(Record excerpts Opens)
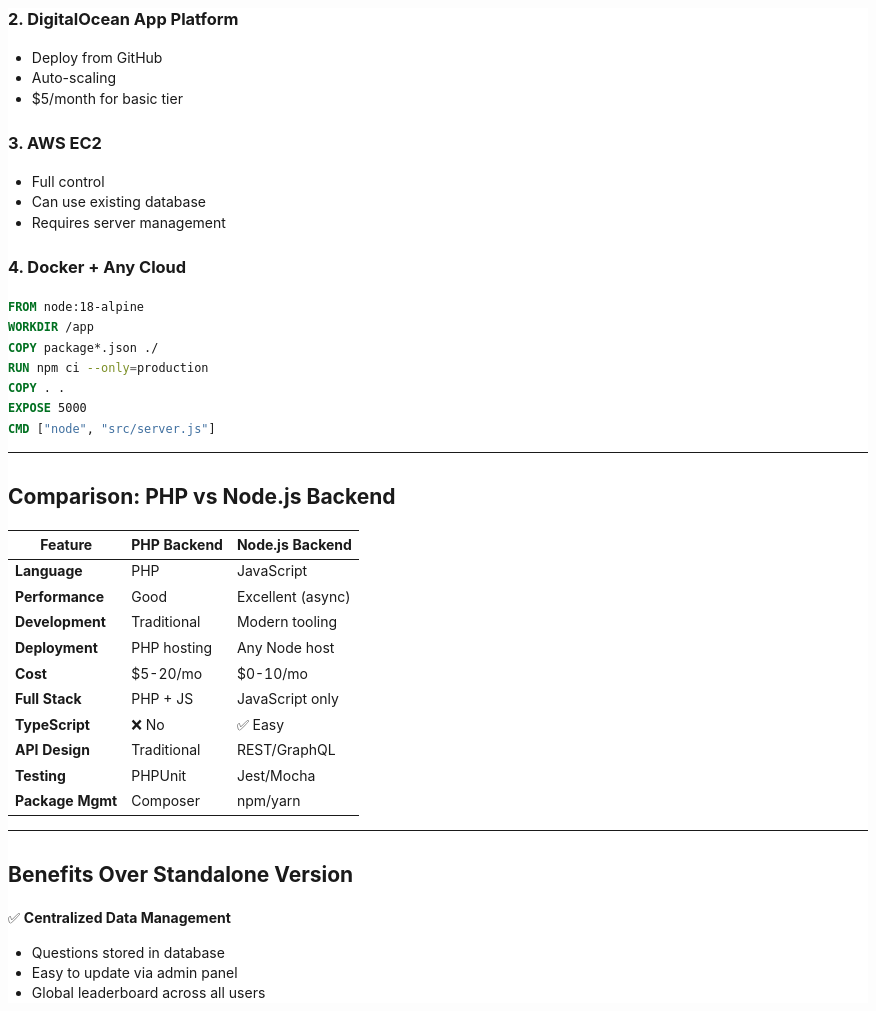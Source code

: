 ### 2. DigitalOcean App Platform
- Deploy from GitHub
- Auto-scaling
- $5/month for basic tier

### 3. AWS EC2
- Full control
- Can use existing database
- Requires server management

### 4. Docker + Any Cloud
```dockerfile
FROM node:18-alpine
WORKDIR /app
COPY package*.json ./
RUN npm ci --only=production
COPY . .
EXPOSE 5000
CMD ["node", "src/server.js"]
```

---

## Comparison: PHP vs Node.js Backend

| Feature | PHP Backend | Node.js Backend |
|---------|------------|-----------------|
| **Language** | PHP | JavaScript |
| **Performance** | Good | Excellent (async) |
| **Development** | Traditional | Modern tooling |
| **Deployment** | PHP hosting | Any Node host |
| **Cost** | $5-20/mo | $0-10/mo |
| **Full Stack** | PHP + JS | JavaScript only |
| **TypeScript** | ❌ No | ✅ Easy |
| **API Design** | Traditional | REST/GraphQL |
| **Testing** | PHPUnit | Jest/Mocha |
| **Package Mgmt** | Composer | npm/yarn |

---

## Benefits Over Standalone Version

✅ **Centralized Data Management**
- Questions stored in database
- Easy to update via admin panel
- Global leaderboard across all users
(Record excerpts Closes)
▶ Exercise:
Return exactly, and only, the lines above starting at the line that contains "- Can use existing database" and ending at the line that contains "## Comparison: PHP vs Node.js Backend".

▶ Your solution:
- Can use existing database
- Requires server management

### 4. Docker + Any Cloud
```dockerfile
FROM node:18-alpine
WORKDIR /app
COPY package*.json ./
RUN npm ci --only=production
COPY . .
EXPOSE 5000
CMD ["node", "src/server.js"]
```

---

## Comparison: PHP vs Node.js Backend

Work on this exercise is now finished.